It is breakfast at the Leas. A meal Dad does not always get up in time for. His cakehole is smeared with Golden Shred and Mum’s concern is understandable. Dad gives Mum an unpleasant look and wipes his mush on the edge of the tablecloth. ‘That better, Miss Manners?’ he says. It isn’t, because the tablecloth is a plastic one. I close my eyes and imagine that I am back at Windsor Castle – I was snatched by gypsies when very young.
‘I wasn’t referring to the marmalade,’ says Dad, ‘though I must say, I don’t reckon they make the chunky bits as big as they used to. A few years back they were like bacon rinds.’
‘Maybe your mouth has got bigger,’ I say.
‘That’s enough from you, laughing boy,’ says Dad. ‘I’m surprised to see you gracing us with your presence. Why aren’t you out on the job? – and I hasten to add I mean bringing milk to those who have need of it, not to mention a few unwanted delicacies to your own hard-pressed family.’
‘It’s my late round today, Dad,’ I say. ‘Surely you’re not suggesting I should nick anything?’
‘Not nick, save,’ says Dad. ‘You’re not going to tell me you sell out everything on that float?
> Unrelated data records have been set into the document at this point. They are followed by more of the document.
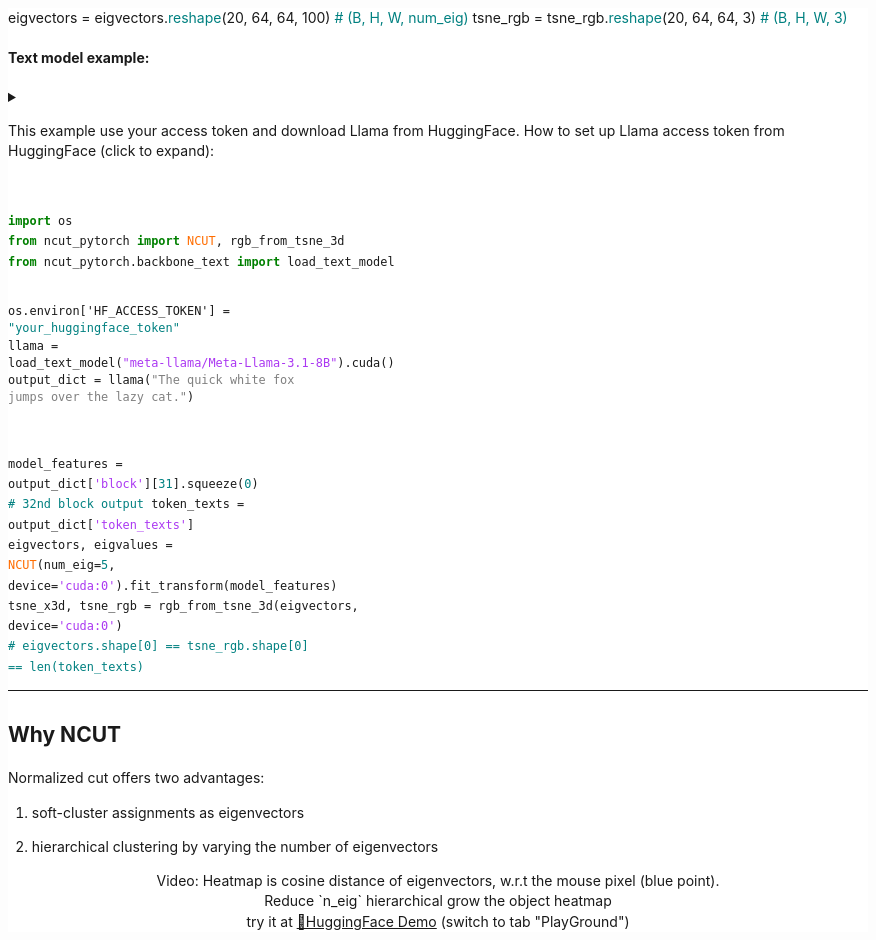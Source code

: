eigvectors = eigvectors.<span style="color: #008080;">reshape</span>(20, 64, 64, 100) <span style="color: #008080;"># (B, H, W, num_eig)</span> 
tsne_rgb = tsne_rgb.<span style="color: #008080;">reshape</span>(20, 64, 64, 3) <span style="color: #008080;"># (B, H, W, 3)</span> </code></pre>
</div>

#### Text model example:


<details><summary>

This example use your access token and download Llama from HuggingFace. How to set up Llama access token from HuggingFace (click to expand):

</summary></details>

<div style="text-align:left;">
    <pre><code>
<span style="color: #008000;"><b>import</b></span> os
<span style="color: #008000;"><b>from</b></span> ncut_pytorch <span style="color: #008000;"><b>import</b></span> <span style="color: #FF6D00;">NCUT</span>, rgb_from_tsne_3d
<span style="color: #008000;"><b>from</b></span> ncut_pytorch.backbone_text <span style="color: #008000;"><b>import</b></span> load_text_model

<span>os.environ['HF_ACCESS_TOKEN'] = </span><span style="color: #008080;">"your_huggingface_token"</span>
llama = load_text_model(<span style="color: #ab38f2;">"meta-llama/Meta-Llama-3.1-8B"</span>).cuda()
output_dict = llama(<span style="color: #808080;">"The quick white fox jumps over the lazy cat."</span>)

model_features = output_dict[<span style="color: #ab38f2;">'block'</span>][<span style="color: #008080;">31</span>].squeeze(<span style="color: #008080;">0</span>)  <span style="color: #008080;"># 32nd block output</span>
token_texts = output_dict[<span style="color: #ab38f2;">'token_texts'</span>]
eigvectors, eigvalues = <span style="color: #FF6D00;">NCUT</span>(num_eig=<span style="color: #008080;">5</span>, device=<span style="color: #ab38f2;">'cuda:0'</span>).fit_transform(model_features)
tsne_x3d, tsne_rgb = rgb_from_tsne_3d(eigvectors, device=<span style="color: #ab38f2;">'cuda:0'</span>)
<span style="color: #008080;"># eigvectors.shape[0] == tsne_rgb.shape[0] == len(token_texts)</span>
    </code></pre>
</div>



---

## Why NCUT

Normalized cut offers two advantages:

1. soft-cluster assignments as eigenvectors

2. hierarchical clustering by varying the number of eigenvectors

<div  style="text-align: center;">
<video width="80%" controls muted autoplay loop>
  <source src="./images/n_eigvecs.mp4" type="video/mp4">
</video>
<p>Video: Heatmap is cosine distance of eigenvectors, w.r.t the mouse pixel (blue point).</br>
Reduce `n_eig` hierarchical grow the object heatmap</br>
try it at <a href="https://huggingface.co/spaces/huzey/ncut-pytorch" target="_blank">🤗HuggingFace Demo</a> (switch to tab "PlayGround")
</div>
Milk and all that are perishables, aren’t they? A lot of it must get bunged away.’
‘It doesn’t, Dad,’ I say.
‘It could do,’ says Dad. ‘Use your loaf. A bit of sun on it and that butter could melt away to nothing.’
‘I have to account for everything, Dad.’
‘Even stuff that gets lifted? I mean, you could be parked at the end of that alley by Holdsworth Road and somebody might nip out of the side door of the boozer and—’
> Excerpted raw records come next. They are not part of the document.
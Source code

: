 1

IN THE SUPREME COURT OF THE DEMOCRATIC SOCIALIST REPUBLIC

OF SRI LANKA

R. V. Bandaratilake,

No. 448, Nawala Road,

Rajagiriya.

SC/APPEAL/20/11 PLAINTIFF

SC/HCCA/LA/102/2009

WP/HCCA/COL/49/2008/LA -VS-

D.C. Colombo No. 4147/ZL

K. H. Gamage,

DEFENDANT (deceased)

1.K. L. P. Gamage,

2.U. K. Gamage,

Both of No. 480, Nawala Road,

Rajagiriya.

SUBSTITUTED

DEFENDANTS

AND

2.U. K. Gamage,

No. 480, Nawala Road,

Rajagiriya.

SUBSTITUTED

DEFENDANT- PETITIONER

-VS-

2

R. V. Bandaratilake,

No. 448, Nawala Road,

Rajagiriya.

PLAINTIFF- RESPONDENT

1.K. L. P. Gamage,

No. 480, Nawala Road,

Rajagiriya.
‘I’m responsible for anything that gets nicked, Dad.’
‘Little Lord Fauntleroy,’ sneers Dad. ‘You’d see your family starve to death, wouldn’t you? Typical of the eurasian of fundamental values that pervades public life today. Decadence and cynicism are rampant. When I was a kiddy I’d have given somebody’s right hand to help my old Dad. Look at this paper – it sums the whole thing up. ‘Sex shock horror at opera’. They can’t even do an opera without bringing sex into it! I remember when they had La Balham on at the Streatham Hill Theatre. Your mother and I didn’t go because of the war but …’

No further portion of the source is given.